The Impact of GamblingJanuary 22, 2010 3:28 pm gambling
The voters of the state of Ohio approved casino gambling in the last election (Nov. 2009). The result is that four new casinos are slated for construction in Columbus, Cincinnati, Cleveland and Toledo. Community Research Partners (CRP) recently released research on the social impacts of casinos. The research was undertaken for the Columbus Human Services Advocates. The most direct impacts are those associated with increases in gambling problems, which are double for a person living within 50 miles of a casino.
Here are some of the findings:
1. CRP estimates that when a casino is built in Columbus there may be over 22,000 new problem and pathological gamblers in Franklin County.
2. Using figures from the National Opinion Research Center at the University of Chicago, CRP estimates that the ongoing annual costs to address this increase in problem gambling could be $28 million.
3. One time/lifetime costs for events such as divorce and bankruptcy could be $223 million.
4. Problem gamblers and Pathological (requiring treatment) gamblers are many times more likely to be involved in: poor health, mental health services, emotionally harmful family arguments about gambling, drug use, job loss, bankruptcy, and criminal activity, than non-gamblers. The real costs are impossible to estimate.
5. These social costs will be borne by human services systems, businesses, government, individuals and families.
6. The estimates given above are for the casino to be built in Columbus. Remember, there are three other casinos scheduled to be built. This mutiplies the costs!

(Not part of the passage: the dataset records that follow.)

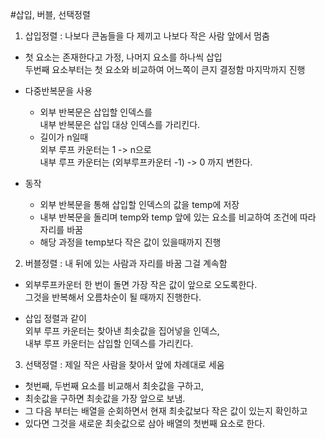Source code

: #삽입, 버블, 선택정렬 

1. 삽입정렬 : 나보다 큰놈들을 다 제끼고 나보다 작은 사람 앞에서 멈춤
- 첫 요소는 존재한다고 가정, 나머지 요소를 하나씩 삽입  
두번째 요소부터는 첫 요소와 비교하여 어느쪽이 큰지 결정함
마지막까지 진행
  

- 다중반복문을 사용  
    - 외부 반복문은 삽입할 인덱스를  
    내부 반복문은 삽입 대상 인덱스를 가리킨다.
    - 길이가 n일때  
    외부 루프 카운터는 1 -> n으로  
    내부 루프 카운터는 (외부루프카운터 -1) -> 0 까지 변한다.
      
- 동작
    - 외부 반복문을 통해 삽입할 인덱스의 값을 temp에 저장  
    - 내부 반복문을 돌리며 temp와 temp 앞에 있는 요소를 비교하여 조건에 따라 자리를 바꿈
    - 해당 과정을 temp보다 작은 값이 있을때까지 진행

2. 버블정렬 : 내 뒤에 있는 사람과 자리를 바꿈 그걸 계속함
- 외부루프카운터 한 번이 돌면 가장 작은 값이 앞으로 오도록한다.  
  그것을 반복해서 오름차순이 될 때까지 진행한다.
  
- 삽입 정렬과 같이  
  외부 루프 카운터는 찾아낸 최솟값을 집어넣을 인덱스,  
  내부 루프 카운터는 삽입할 인덱스를 가리킨다.
  
3. 선택정렬 : 제일 작은 사람을 찾아서 앞에 차례대로 세움
- 첫번째, 두번째 요소를 비교해서 최솟값을 구하고,
- 최솟값을 구하면 최솟값을 가장 앞으로 보냄.
- 그 다음 부터는 배열을 순회하면서 현재 최솟값보다 작은 값이 있는지 확인하고
- 있다면 그것을 새로운 최솟값으로 삼아 배열의 첫번째 요소로 한다. 
  
  
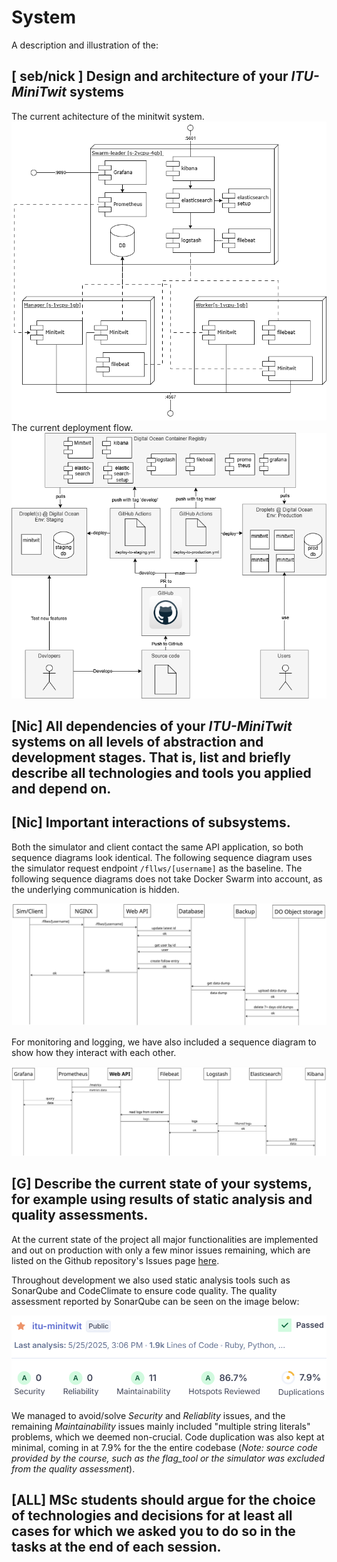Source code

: # System

A description and illustration of the:

## [ seb/nick ] Design and architecture of your _ITU-MiniTwit_ systems

The current achitecture of the minitwit system.
![Project architecture](./images/minitwit_architecture.drawio.png)
The current deployment flow.
![Deployment flow](./images/deployment_flow.drawio.png)


## [Nic] All dependencies of your _ITU-MiniTwit_ systems on all levels of abstraction and development stages. That is, list and briefly describe all technologies and tools you applied and depend on.


## [Nic] Important interactions of subsystems.
Both the simulator and client contact the same API application, so both sequence diagrams look identical. The following sequence diagram uses the simulator request endpoint `/fllws/[username]` as the baseline. The following sequence diagrams does not take Docker Swarm into account, as the underlying communication is hidden.

![UML Sequence diagram of monitoring and logging](./images/sim-request.jpg)

For monitoring and logging, we have also included a sequence diagram to show how they interact with each other.

![UML Sequence diagram of monitoring and logging](./images/monitor+logging.jpg)


## [G] Describe the current state of your systems, for example using results of static analysis and quality assessments.
At the current state of the project all major functionalities are implemented and out on production with only a few minor issues remaining, which are listed on the Github repository's Issues page [here](https://github.com/DevOps-Sad-people/itu-minitwit/issues). 
   
Throughout development we also used static analysis tools such as SonarQube and CodeClimate to ensure code quality. The quality assessment reported by SonarQube can be seen on the image below:   

![SonarQube report of the project](./images/analysis.png)
   
We managed to avoid/solve *Security* and *Reliablity* issues, and the remaining *Maintainability* issues mainly included "multiple string literals" problems, which we deemed non-crucial. Code duplication was also kept at minimal, coming in at 7.9% for the the entire codebase (*Note: source code provided by the course, such as the flag_tool or the simulator was excluded from the quality assessment*).


## [ALL] MSc students should argue for the choice of technologies and decisions for at least all cases for which we asked you to do so in the tasks at the end of each session.

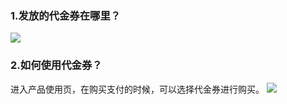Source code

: ### 1.发放的代金券在哪里？
![](http://imgcache.tce.fsphere.cn/static/mccdn.qcloud.com/static/img/09b3168893b8d5b9fd45e220e8a1ffd4/image.png)
### 2.如何使用代金券？
进入产品使用页，在购买支付的时候，可以选择代金券进行购买。
![](http://imgcache.tce.fsphere.cn/static/mccdn.qcloud.com/static/img/fd8cce05813333e7736f89288d5a9786/image.png)
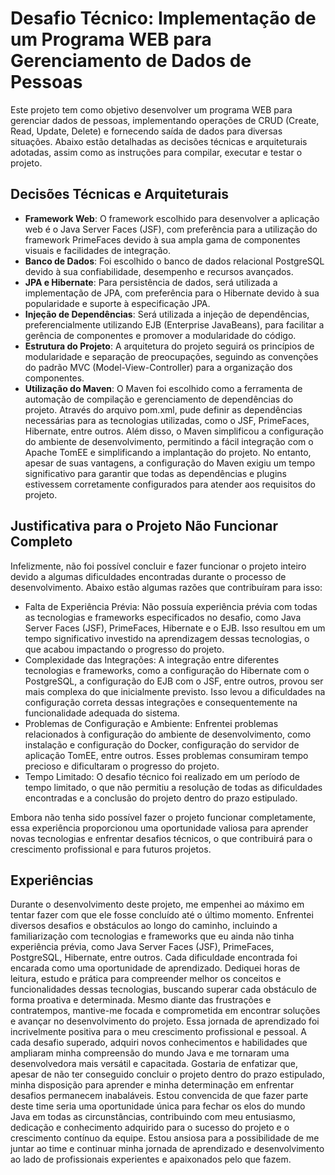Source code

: # Desafio Técnico: Implementação de um Programa WEB para Gerenciamento de Dados de Pessoas

Este projeto tem como objetivo desenvolver um programa WEB para gerenciar dados de pessoas, implementando operações de CRUD (Create, Read, Update, Delete) e fornecendo saída de dados para diversas situações. Abaixo estão detalhadas as decisões técnicas e arquiteturais adotadas, assim como as instruções para compilar, executar e testar o projeto.

## Decisões Técnicas e Arquiteturais

- **Framework Web**: O framework escolhido para desenvolver a aplicação web é o Java Server Faces (JSF), com preferência para a utilização do framework PrimeFaces devido à sua ampla gama de componentes visuais e facilidades de integração.
- **Banco de Dados**: Foi escolhido o banco de dados relacional PostgreSQL devido à sua confiabilidade, desempenho e recursos avançados.
- **JPA e Hibernate**: Para persistência de dados, será utilizada a implementação de JPA, com preferência para o Hibernate devido à sua popularidade e suporte à especificação JPA.
- **Injeção de Dependências**: Será utilizada a injeção de dependências, preferencialmente utilizando EJB (Enterprise JavaBeans), para facilitar a gerência de componentes e promover a modularidade do código.
- **Estrutura do Projeto**: A arquitetura do projeto seguirá os princípios de modularidade e separação de preocupações, seguindo as convenções do padrão MVC (Model-View-Controller) para a organização dos componentes.
- **Utilização do Maven**: O Maven foi escolhido como a ferramenta de automação de compilação e gerenciamento de dependências do projeto. Através do arquivo pom.xml, pude definir as dependências necessárias para as tecnologias utilizadas, como o JSF, PrimeFaces, Hibernate, entre outros. Além disso, o Maven simplificou a configuração do ambiente de desenvolvimento, permitindo a fácil integração com o Apache TomEE e simplificando a implantação do projeto. No entanto, apesar de suas vantagens, a configuração do Maven exigiu um tempo significativo para garantir que todas as dependências e plugins estivessem corretamente configurados para atender aos requisitos do projeto.

## Justificativa para o Projeto Não Funcionar Completo

Infelizmente, não foi possível concluir e fazer funcionar o projeto inteiro devido a algumas dificuldades encontradas durante o processo de desenvolvimento. Abaixo estão algumas razões que contribuíram para isso:

- Falta de Experiência Prévia: Não possuía experiência prévia com todas as tecnologias e frameworks especificados no desafio, como Java Server Faces (JSF), PrimeFaces, Hibernate e o EJB. Isso resultou em um tempo significativo investido na aprendizagem dessas tecnologias, o que acabou impactando o progresso do projeto.
- Complexidade das Integrações: A integração entre diferentes tecnologias e frameworks, como a configuração do Hibernate com o PostgreSQL, a configuração do EJB com o JSF, entre outros, provou ser mais complexa do que inicialmente previsto. Isso levou a dificuldades na configuração correta dessas integrações e consequentemente na funcionalidade adequada do sistema.
- Problemas de Configuração e Ambiente: Enfrentei problemas relacionados à configuração do ambiente de desenvolvimento, como instalação e configuração do Docker, configuração do servidor de aplicação TomEE, entre outros. Esses problemas consumiram tempo precioso e dificultaram o progresso do projeto.
- Tempo Limitado: O desafio técnico foi realizado em um período de tempo limitado, o que não permitiu a resolução de todas as dificuldades encontradas e a conclusão do projeto dentro do prazo estipulado.

Embora não tenha sido possível fazer o projeto funcionar completamente, essa experiência proporcionou uma oportunidade valiosa para aprender novas tecnologias e enfrentar desafios técnicos, o que contribuirá para o crescimento profissional e para futuros projetos.

## Experiências
Durante o desenvolvimento deste projeto, me empenhei ao máximo em tentar fazer com que ele fosse concluído até o último momento. Enfrentei diversos desafios e obstáculos ao longo do caminho, incluindo a familiarização com tecnologias e frameworks que eu ainda não tinha experiência prévia, como Java Server Faces (JSF), PrimeFaces, PostgreSQL, Hibernate, entre outros.
Cada dificuldade encontrada foi encarada como uma oportunidade de aprendizado. Dediquei horas de leitura, estudo e prática para compreender melhor os conceitos e funcionalidades dessas tecnologias, buscando superar cada obstáculo de forma proativa e determinada. Mesmo diante das frustrações e contratempos, mantive-me focada e comprometida em encontrar soluções e avançar no desenvolvimento do projeto.
Essa jornada de aprendizado foi incrivelmente positiva para o meu crescimento profissional e pessoal. A cada desafio superado, adquiri novos conhecimentos e habilidades que ampliaram minha compreensão do mundo Java e me tornaram uma desenvolvedora mais versátil e capacitada.
Gostaria de enfatizar que, apesar de não ter conseguido concluir o projeto dentro do prazo estipulado, minha disposição para aprender e minha determinação em enfrentar desafios permanecem inabaláveis. Estou convencida de que fazer parte deste time seria uma oportunidade única para fechar os elos do mundo Java em todas as circunstâncias, contribuindo com meu entusiasmo, dedicação e conhecimento adquirido para o sucesso do projeto e o crescimento contínuo da equipe.
Estou ansiosa para a possibilidade de me juntar ao time e continuar minha jornada de aprendizado e desenvolvimento ao lado de profissionais experientes e apaixonados pelo que fazem.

Did the Ohio voter really count the cost of bringing casino gambling to Ohio? The allurement was jobs. However, the CRP found that most casino jobs are low-pay unless unionized. Jobs are lost due to the number of restaurants, bars, and shops around casinos declining in number. The amount of tax revenue generated by the casino will not be sufficient to account for the overall costs of the casinos. Who profits? The casino owners!
In 2009, the country watched the effect of greed/covetousness on the banking industry and most people’s retirement accounts. We were on the brink of disaster and still have not recovered. When will we learn that the pursuit of sinful practices will always cost more in the long run. Sure, sin produces immediate gratification and pleasure, but it always produces detrimental results. I have said this before, we cannot afford our sins! Casino gambling in Ohio is another example of this fact.